I visited this on quite a rainy day so due to the damaged roof it was very wet inside! 3 or 4 steps leading upstairs had rotted away, despite this I managed to get myself onto the second floor.

From what I gathered online it seems "Fitton Hall" was originally a larger manor which was demolished and rebuilt to become this farmhouse sometime between 1534 and 1827. Woodland used to surround the property but it was cut down in 1750. Now the surrounding land is used for agriculture and grazing horses. 





























































































Thanks for looking,

Rubex


----------



## The_Derp_Lane (Sep 17, 2015)

Nice find, thanks for sharing.


----------



## tumble112 (Sep 17, 2015)

You deserve a gold star for getting upstairs!
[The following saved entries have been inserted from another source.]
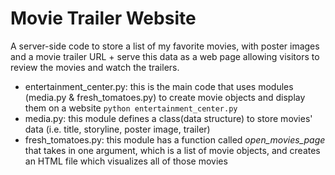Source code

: # Movie Trailer Website 

A server-side code to store a list of my favorite movies, with poster images and a movie trailer URL + serve this data as a web page allowing visitors to review the movies and watch the trailers.
* entertainment_center.py: this is the main code that uses modules (media.py & fresh_tomatoes.py) to create movie objects and display them on a website
`python entertainment_center.py`
* media.py: this module defines a class(data structure) to store movies' data (i.e. title, storyline, poster image, trailer)
* fresh_tomatoes.py: this module has a function called *open_movies_page* that takes in one argument, which is a list of movie objects, and creates an HTML file which visualizes all of those movies


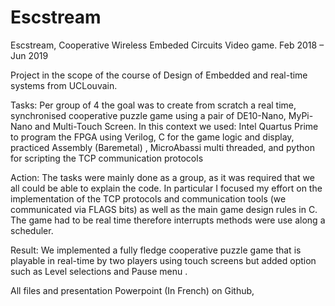 # Escstream

Escstream, Cooperative Wireless Embeded Circuits Video game.
Feb 2018 – Jun 2019


Project in the scope of the course of Design of Embedded and real-time systems from UCLouvain. 

Tasks: Per group of 4 the goal was to create from scratch a real time, synchronised cooperative puzzle game using a pair of DE10-Nano, MyPi-Nano and  Multi-Touch Screen.
In this context we used: Intel Quartus Prime to program the FPGA using Verilog, C for the game logic and display, practiced Assembly (Baremetal) , MicroAbassi multi threaded, and python for scripting the TCP communication protocols

Action: The tasks were mainly done as a group, as it was required that we all could be able to explain the code. In particular I focused my effort on the implementation of the TCP protocols and communication tools (we communicated via FLAGS bits)  as well as the main game design rules in C. The game had to be real time therefore interrupts methods were use along a scheduler.

Result: We implemented a fully fledge cooperative puzzle game that is playable in real-time by two players using touch screens but added option such as Level selections and Pause menu .


All files and presentation Powerpoint (In French) on Github,
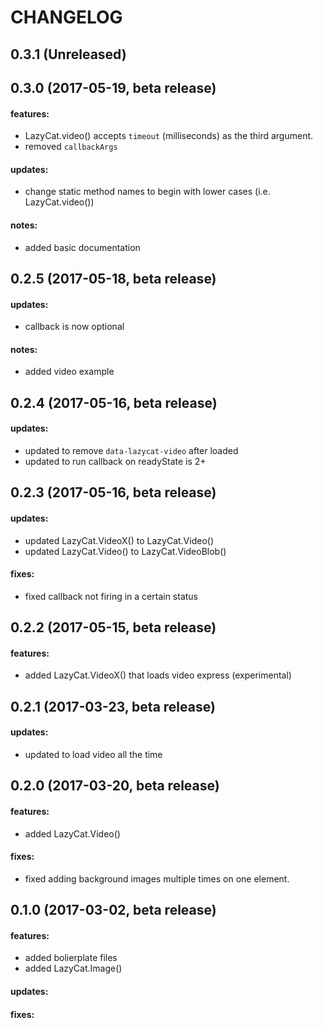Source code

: CHANGELOG
=========

## 0.3.1 (Unreleased)

## 0.3.0 (2017-05-19, beta release)

#### features:
- LazyCat.video() accepts `timeout` (milliseconds) as the third argument.
- removed `callbackArgs`

#### updates:
- change static method names to begin with lower cases (i.e. LazyCat.video())

#### notes:
- added basic documentation

## 0.2.5 (2017-05-18, beta release)

#### updates:
- callback is now optional

#### notes:
- added video example

## 0.2.4 (2017-05-16, beta release)

#### updates:
- updated to remove `data-lazycat-video` after loaded
- updated to run callback on readyState is 2+

## 0.2.3 (2017-05-16, beta release)

#### updates:
- updated LazyCat.VideoX() to LazyCat.Video()
- updated LazyCat.Video() to LazyCat.VideoBlob()

#### fixes:
- fixed callback not firing in a certain status

## 0.2.2 (2017-05-15, beta release)

#### features:
- added LazyCat.VideoX() that loads video express (experimental)

## 0.2.1 (2017-03-23, beta release)

#### updates:
 - updated to load video all the time

## 0.2.0 (2017-03-20, beta release)

#### features:
 - added LazyCat.Video()

#### fixes:
 - fixed adding background images multiple times on one element.

## 0.1.0 (2017-03-02, beta release)

#### features:
 - added bolierplate files
 - added LazyCat.Image()

#### updates:

#### fixes:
Thats a lovely building though.


----------



## jsp77 (Sep 17, 2015)

Nice work there, looks like it would have been very nice in its day.


----------



## Sam Haltin (Sep 17, 2015)

This place looks pretty dangerous to me. But nice you got these shots and out safely. Must have been quite a nice house in its day looking at the doors.


----------



## smiler (Sep 17, 2015)

Yeah, looks a bit chancey, all part of the fun though and you seem to know what your doing, I liked the exterior shots, I enjoyed it, Thanks


----------



## LadyPandora (Sep 18, 2015)

Looks like a handsome building from the outside 
Love the ivy coming through the window.
Nice find


----------



## UrbanX (Sep 18, 2015)

Excellent stuff, definitely one that's better outside than in! 
Thanks for sharing


----------



## HughieD (Sep 18, 2015)

That place is on its way down. Great find Rubex!


----------



## TheNarrator (Sep 18, 2015)

Another great find! Very daring getting upstairs; that staircase doesn't look very welcoming


----------



## Rubex (Sep 18, 2015)

Thank you everyone for the nice comments


----------



## The Wombat (Sep 19, 2015)

That looks a good explore, even if a bit dodgy in places!
Nice work


----------



## flyboys90 (Sep 19, 2015)

Gold star for going upstairs!Cracking photos,thanks for sharing.


----------